From Iceland — Track By Track: I Am Weary, Don’t Let Me Rest

Track By Track: I Am Weary, Don’t Let Me Rest

Published July 4, 2023

Track By Track: I Am Weary, Don’t Let Me Rest
Photo by
Snorri Hallgrímsson

Snorri Hallgrímsson brings us his newest composition

Snorri Hallgrímsson’s list of works is long. Here, Snorri invites us to delve deeper into his newest solo release, I Am Weary, Don’t Let Me Rest, which was released June 16. 

Before the Storm 

The song that was never meant to exist. We had already started mixing the album and I was waiting for the weather to calm down so I could record the last remaining piano bits on the other tracks. I started doodling on the piano while waiting and this is the result. 

Behind the Sun 

Eerie atmospheric field recordings and disturbing violin textures team up against the string orchestra, which slowly creeps in and ultimately takes over. 

For Better Waters 

I like space in music and there’s a lot of it in this song. Most of it is intentional, but the piano was improvised in one take so sometimes that space is also just me figuring out on the spot what to do next. I liked it and decided against writing a more “streamlined” version. 

Worth and Knowledge 

Choir, vocoder, solo voice, field recordings, a viola being massacred and a string orchestra. Why not? It might not be everyone’s cup of tea, but at worst it’s a nice palette cleanser before the very sweet title track. 

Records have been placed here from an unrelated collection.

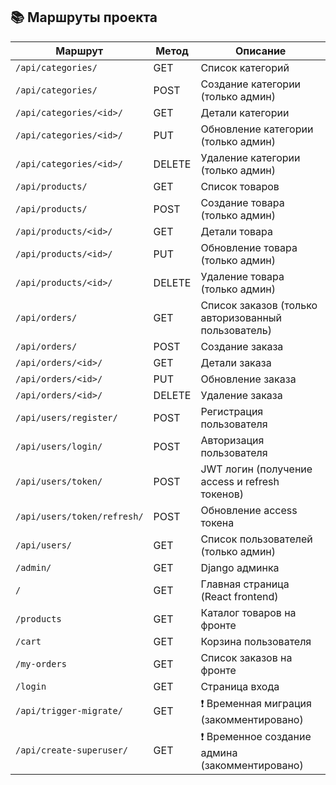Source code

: ## 📚 Маршруты проекта

| Маршрут                         | Метод | Описание                                            |
|----------------------------------|--------|-----------------------------------------------------|
| `/api/categories/`              | GET    | Список категорий                                    |
| `/api/categories/`              | POST   | Создание категории (только админ)                   |
| `/api/categories/<id>/`         | GET    | Детали категории                                    |
| `/api/categories/<id>/`         | PUT    | Обновление категории (только админ)                 |
| `/api/categories/<id>/`         | DELETE | Удаление категории (только админ)                   |
| `/api/products/`                | GET    | Список товаров                                      |
| `/api/products/`                | POST   | Создание товара (только админ)                      |
| `/api/products/<id>/`           | GET    | Детали товара                                       |
| `/api/products/<id>/`           | PUT    | Обновление товара (только админ)                    |
| `/api/products/<id>/`           | DELETE | Удаление товара (только админ)                      |
| `/api/orders/`                  | GET    | Список заказов (только авторизованный пользователь) |
| `/api/orders/`                  | POST   | Создание заказа                                     |
| `/api/orders/<id>/`             | GET    | Детали заказа                                       |
| `/api/orders/<id>/`             | PUT    | Обновление заказа                                   |
| `/api/orders/<id>/`             | DELETE | Удаление заказа                                     |
| `/api/users/register/`          | POST   | Регистрация пользователя                            |
| `/api/users/login/`             | POST   | Авторизация пользователя                            |
| `/api/users/token/`             | POST   | JWT логин (получение access и refresh токенов)      |
| `/api/users/token/refresh/`     | POST   | Обновление access токена                            |
| `/api/users/`                   | GET    | Список пользователей (только админ)               |
| `/admin/`                       | GET    | Django админка                                      |
| `/`                             | GET    | Главная страница (React frontend)                   |
| `/products`                     | GET    | Каталог товаров на фронте                           |
| `/cart`                         | GET    | Корзина пользователя                                |
| `/my-orders`                    | GET    | Список заказов на фронте                            |
| `/login`                        | GET    | Страница входа                                      |
| `/api/trigger-migrate/`         | GET    | ❗ Временная миграция (закомментировано)             |
| `/api/create-superuser/`        | GET    | ❗ Временное создание админа (закомментировано)      |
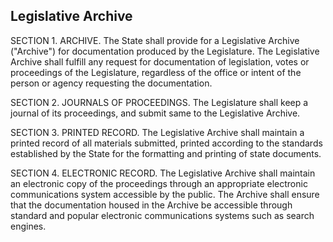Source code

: ## Legislative Archive

SECTION 1. ARCHIVE. The State shall provide for a Legislative Archive ("Archive") for documentation produced by the Legislature. The Legislative Archive shall fulfill any request for documentation of legislation, votes or proceedings of the Legislature, regardless of the office or intent of the person or agency requesting the documentation.

SECTION 2.  JOURNALS OF PROCEEDINGS.  The Legislature shall keep a journal of its proceedings, and submit same to the Legislative Archive.  

SECTION 3. PRINTED RECORD. The Legislative Archive shall maintain a printed record of all materials submitted, printed according to the standards established by the State for the formatting and printing of state documents.

SECTION 4. ELECTRONIC RECORD. The Legislative Archive shall maintain an electronic copy of the proceedings through an appropriate electronic communications system accessible by the public. The Archive shall ensure that the documentation housed in the Archive be accessible through standard and popular electronic communications systems such as search engines.
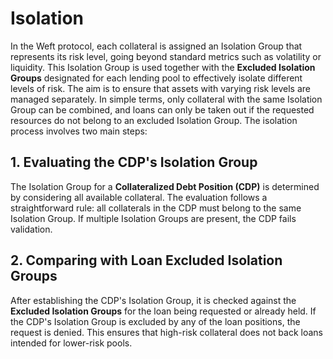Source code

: 
# **Isolation**

In the Weft protocol, each collateral is assigned an Isolation Group that represents its risk level, going beyond standard metrics such as volatility or liquidity. This Isolation Group is used together with the **Excluded Isolation Groups** designated for each lending pool to effectively isolate different levels of risk. The aim is to ensure that assets with varying risk levels are managed separately. In simple terms, only collateral with the same Isolation Group can be combined, and loans can only be taken out if the requested resources do not belong to an excluded Isolation Group. The isolation process involves two main steps:

## **1. Evaluating the CDP's Isolation Group**

The Isolation Group for a **Collateralized Debt Position (CDP)** is determined by considering all available collateral. The evaluation follows a straightforward rule: all collaterals in the CDP must belong to the same Isolation Group. If multiple Isolation Groups are present, the CDP fails validation.

## **2. Comparing with Loan Excluded Isolation Groups**

After establishing the CDP's Isolation Group, it is checked against the **Excluded Isolation Groups** for the loan being requested or already held. If the CDP's Isolation Group is excluded by any of the loan positions, the request is denied. This ensures that high-risk collateral does not back loans intended for lower-risk pools.

<!-- 
## **Example Scenarios**

To illustrate how this process works, let's consider two scenarios involving different types of collateral and loan conditions.

### **Scenario 1: Rejected Loan Request**

**Setup:**
- **Collateral 1:** 50,000 XRD (Radix tokens)  
  - Value: $0.10 per XRD  
  - Loose Risk Index: 4
- **Collateral 2:** 1 xETH (tokenized Ethereum)  
  - Value: $2,000 per xETH  
  - Strict Risk Index: 8
- **Loan Requested:** 5,000 xUSDC (stablecoin)  
  - Value: $1 per xUSDC  
  - Max Collateral Risk Index: 4

**Step-by-Step Process:**
1. **Evaluation of the CDP Risk Index:**
   - Collateral Value of XRD: 50,000 XRD * $0.10 = $5,000
   - Collateral Value of xETH: 1 xETH * $2,000 = $2,000
   - Since xETH has a Strict Risk Index, the CDP risk index becomes **8** (the strict risk value).

2. **Comparison with Loan Max Collateral Risk Index:**
   - The CDP Risk Index (8) is compared to the loan’s Max Collateral Risk Index (4).
   - Since the CDP Risk Index is higher than the Max Collateral Risk Index, the loan request for 5,000 xUSDC is **rejected**.

---

### **Scenario 2: Approved Loan Request**

**Setup:**
- **Collateral 1:** 50,000 XRD (Radix tokens)  
  - Value: $0.10 per XRD  
  - Loose Risk Index: 4
- **Collateral 2:** 0.2 xBTC (tokenized Bitcoin)  
  - Value: $20,000 per xBTC  
  - Loose Risk Index: 5
- **Loan Requested:** 5,000 xUSDT (stablecoin)  
  - Value: $1 per xUSDT  
  - Max Collateral Risk Index: 4.5

**Step-by-Step Process:**
1. **Evaluation of the CDP Risk Index:**
   - Collateral Value of XRD: 50,000 XRD * $0.10 = $5,000
   - Collateral Value of xBTC: 0.2 xBTC * $20,000 = $4,000
   - Since both collaterals have Loose Risk Indexes, the CDP Risk Index is calculated as the weighted average:
     - **Weighted Risk Index Calculation:**  
       (5,000 * 4 + 4,000 * 5) / (5,000 + 4,000)  
       = (20,000 + 20,000) / 9,000  
       = **4.44**

2. **Comparison with Loan Max Collateral Risk Index:**
   - The CDP Risk Index (4.44) is compared to the loan’s Max Collateral Risk Index (4.5).
   - Since the CDP Risk Index is lower than the Max Collateral Risk Index, the loan request for 5,000 xUSDT is **approved**.
 -->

I Am Weary, Don’t Let Me Rest 

I had struggled all day to write something incredibly original and this is the type of song that follows a day of struggle. A minimal, familiar and comforting chord progression that builds ever so slightly with each repetition. The title is both accepting and forgiving of my failure, but also encourages me to keep trying. 

The Blind Life 

The title refers to the afterlife of “the uncommitted” Dante encounters in The Divine Comedy: people who lived a life of blissful ignorance but in death are doomed to a miserable non-existence in neither hell nor heaven. This struggle between painful awareness and ignorant bliss is a constant theme on the album. 

The Darkest Descent 

Opposed to the blissfully ignorant “Blind Life,” is the painful privilege of knowledge, which is “a descent into the darker areas of the human soul,” as phrased by Julio Strassera at the trial of the Juntas. Unnur, the solo cellist on the song, said this is “the ultimate Snorri song.” I think she might be right, at least it’s possibly my favourite song on the album. 

At Last We Touched Upon the Lonely Shore 

A string quartet variation of “Worth and Knowledge.” Recorded as close to the musicians as possible and then run through a Roland Space Echo multiple times. I wanted to feel the hairs of the bow almost brush my ears… but for it to still somehow sound distant. 

I Am at Home 

A journey from vast orchestral and ambient elements to the more intimate setting of myself singing at the living room piano, “I Am at Home” is a love song and refers to the feeling of being at ease in the comforting presence of your loved one.